Didn't see anything in the manual.


----------



## Shipwreck (Jan 26, 2006)

There was a huge discussion recently on another board. I think its acceptable - but once again, all companies say it can accelerate wear of the firearm. Everyone says that.

I think I've seen some people state that they fired a few, and that was enough. The +p stuff kicks...

If U wanna try a few, it should be fine...


----------



## Revolver (Aug 26, 2006)

Is the Walther P99 covered by Smith & Wesson's customer service and warranty? If so, I wouldn't be too worried about wear on the pistol. Any modern quality pistol should be able to handle a steady diet of +P's. I wouldn't think that the P99 would be an exception. I could be wrong, but I don't think I am. That being said, my "old" S&W 39-2 does fine with +P. I couldn't imagine a "new" pistol not being able to handle it.


----------



## -gunut- (May 8, 2006)

Why do so many people load their 9mm's with +P? The 9mm is fast enough to provide enough penetration to reach vital organs so the extra energy of +p is just wasted, and adds to recoil. Is there something that I am missing?


----------



## Shipwreck (Jan 26, 2006)

-gunut- said:


> Why do so many people load their 9mm's with +P? The 9mm is fast enough to provide enough penetration to reach vital organs so the extra energy of +p is just wasted, and adds to recoil. Is there something that I am missing?


I agree....


----------



## Baldy (Jun 21, 2006)

-gunut- said:


> Why do so many people load their 9mm's with +P? The 9mm is fast enough to provide enough penetration to reach vital organs so the extra energy of +p is just wasted, and adds to recoil. Is there something that I am missing?
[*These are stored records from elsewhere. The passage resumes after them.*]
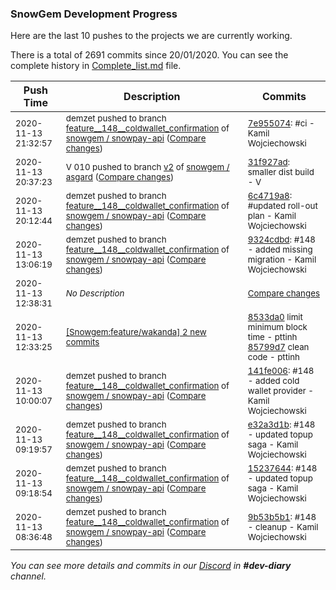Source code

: 
### SnowGem Development Progress

Here are the last 10 pushes to the projects we are currently working.

There is a total of 2691 commits since 20/01/2020. You can see the complete history in
 [Complete_list.md](Complete_list.md) file.

| Push Time | Description | Commits |
| --- | --- | --- |
| <sub>2020-11-13 21:32:57</sub> | <sub>demzet pushed to branch [feature\_\_148\_\_coldwallet\_confirmation](https://gitlab.com/snowgem/snowpay-api/commits/feature__148__coldwallet_confirmation) of [snowgem / snowpay\-api](https://gitlab.com/snowgem/snowpay-api) ([Compare changes](https://gitlab.com/snowgem/snowpay-api/compare/6c4719a8cc069b0fa66b59ac57159bde3367e6ae...7e95507443623c8f589b7b1537697094a6f9850c))</sub> | <sub>[7e955074](https://gitlab.com/snowgem/snowpay-api/-/commit/7e95507443623c8f589b7b1537697094a6f9850c): #ci - Kamil Wojciechowski</sub> |
| <sub>2020-11-13 20:37:23</sub> | <sub>V 010 pushed to branch [v2](https://gitlab.com/snowgem/asgard/commits/v2) of [snowgem / asgard](https://gitlab.com/snowgem/asgard) ([Compare changes](https://gitlab.com/snowgem/asgard/compare/9dc4bc4f1829105f90425578fc3bf31f53bf1c24...31f927ad5838e1f9683b73ff7e6a2f8148918003))</sub> | <sub>[31f927ad](https://gitlab.com/snowgem/asgard/-/commit/31f927ad5838e1f9683b73ff7e6a2f8148918003): smaller dist build - V</sub> |
| <sub>2020-11-13 20:12:44</sub> | <sub>demzet pushed to branch [feature\_\_148\_\_coldwallet\_confirmation](https://gitlab.com/snowgem/snowpay-api/commits/feature__148__coldwallet_confirmation) of [snowgem / snowpay\-api](https://gitlab.com/snowgem/snowpay-api) ([Compare changes](https://gitlab.com/snowgem/snowpay-api/compare/9324cdbd4d7fc55e1a827eaa87feefcbe7335776...6c4719a8cc069b0fa66b59ac57159bde3367e6ae))</sub> | <sub>[6c4719a8](https://gitlab.com/snowgem/snowpay-api/-/commit/6c4719a8cc069b0fa66b59ac57159bde3367e6ae): #updated roll-out plan - Kamil Wojciechowski</sub> |
| <sub>2020-11-13 13:06:19</sub> | <sub>demzet pushed to branch [feature\_\_148\_\_coldwallet\_confirmation](https://gitlab.com/snowgem/snowpay-api/commits/feature__148__coldwallet_confirmation) of [snowgem / snowpay\-api](https://gitlab.com/snowgem/snowpay-api) ([Compare changes](https://gitlab.com/snowgem/snowpay-api/compare/141fe0067a86aab9ff1c1d59ccd89e53f226499f...9324cdbd4d7fc55e1a827eaa87feefcbe7335776))</sub> | <sub>[9324cdbd](https://gitlab.com/snowgem/snowpay-api/-/commit/9324cdbd4d7fc55e1a827eaa87feefcbe7335776): #148 -  added missing migration - Kamil Wojciechowski</sub> |
| <sub>2020-11-13 12:38:31</sub> | <sub>_No Description_</sub> | <sub>[Compare changes](https://github.com/Snowgem/Snowgem/compare/85799d7b4aee...cb0284e95b46)</sub> |
| <sub>2020-11-13 12:33:25</sub> | <sub>[[Snowgem:feature/wakanda] 2 new commits](https://github.com/Snowgem/Snowgem/compare/8533da0f1151^...85799d7b4aee)</sub> | <sub>[8533da0](https://github.com/Snowgem/Snowgem/commit/8533da0f115195fe4548f860f0ae313f623d828b) limit minimum block time - pttinh<br>[85799d7](https://github.com/Snowgem/Snowgem/commit/85799d7b4aeeec950b1c8cc9dcb7010d4a8454fa) clean code - pttinh</sub> |
| <sub>2020-11-13 10:00:07</sub> | <sub>demzet pushed to branch [feature\_\_148\_\_coldwallet\_confirmation](https://gitlab.com/snowgem/snowpay-api/commits/feature__148__coldwallet_confirmation) of [snowgem / snowpay\-api](https://gitlab.com/snowgem/snowpay-api) ([Compare changes](https://gitlab.com/snowgem/snowpay-api/compare/e32a3d1bb7bce177ad606f7946c44a5ddc8b115b...141fe0067a86aab9ff1c1d59ccd89e53f226499f))</sub> | <sub>[141fe006](https://gitlab.com/snowgem/snowpay-api/-/commit/141fe0067a86aab9ff1c1d59ccd89e53f226499f): #148 - added cold wallet provider - Kamil Wojciechowski</sub> |
| <sub>2020-11-13 09:19:57</sub> | <sub>demzet pushed to branch [feature\_\_148\_\_coldwallet\_confirmation](https://gitlab.com/snowgem/snowpay-api/commits/feature__148__coldwallet_confirmation) of [snowgem / snowpay\-api](https://gitlab.com/snowgem/snowpay-api) ([Compare changes](https://gitlab.com/snowgem/snowpay-api/compare/15237644e75d0d3198a518c2b1d513d158a81e28...e32a3d1bb7bce177ad606f7946c44a5ddc8b115b))</sub> | <sub>[e32a3d1b](https://gitlab.com/snowgem/snowpay-api/-/commit/e32a3d1bb7bce177ad606f7946c44a5ddc8b115b): #148 - updated topup saga - Kamil Wojciechowski</sub> |
| <sub>2020-11-13 09:18:54</sub> | <sub>demzet pushed to branch [feature\_\_148\_\_coldwallet\_confirmation](https://gitlab.com/snowgem/snowpay-api/commits/feature__148__coldwallet_confirmation) of [snowgem / snowpay\-api](https://gitlab.com/snowgem/snowpay-api) ([Compare changes](https://gitlab.com/snowgem/snowpay-api/compare/9b53b5b16d95a65bce133dbc9a4eaef47d81ff14...15237644e75d0d3198a518c2b1d513d158a81e28))</sub> | <sub>[15237644](https://gitlab.com/snowgem/snowpay-api/-/commit/15237644e75d0d3198a518c2b1d513d158a81e28): #148 - updated topup saga - Kamil Wojciechowski</sub> |
| <sub>2020-11-13 08:36:48</sub> | <sub>demzet pushed to branch [feature\_\_148\_\_coldwallet\_confirmation](https://gitlab.com/snowgem/snowpay-api/commits/feature__148__coldwallet_confirmation) of [snowgem / snowpay\-api](https://gitlab.com/snowgem/snowpay-api) ([Compare changes](https://gitlab.com/snowgem/snowpay-api/compare/aa839c75a54aa7a7c9b2a32c785611f80b5a98d1...9b53b5b16d95a65bce133dbc9a4eaef47d81ff14))</sub> | <sub>[9b53b5b1](https://gitlab.com/snowgem/snowpay-api/-/commit/9b53b5b16d95a65bce133dbc9a4eaef47d81ff14): #148 - cleanup - Kamil Wojciechowski</sub> |

_You can see more details and commits in our [Discord](https://discord.gg/zumGnbg) in **#dev-diary** channel._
 Your got it right Gunut. I have shot +p ammo and I don't see the need for it in my guns. Standard ammo and shot placement will get the job done. I am not shooting through car doors and such.:smt033


----------



## Ron (Oct 2, 2006)

Revolver said:


> Is the Walther P99 covered by Smith & Wesson's customer service and warranty? If so, I wouldn't be too worried about wear on the pistol. Any modern quality pistol should be able to handle a steady diet of +P's. I wouldn't think that the P99 would be an exception. I could be wrong, but I don't think I am. That being said, my "old" S&W 39-2 does fine with +P. I couldn't imagine a "new" pistol not being able to handle it.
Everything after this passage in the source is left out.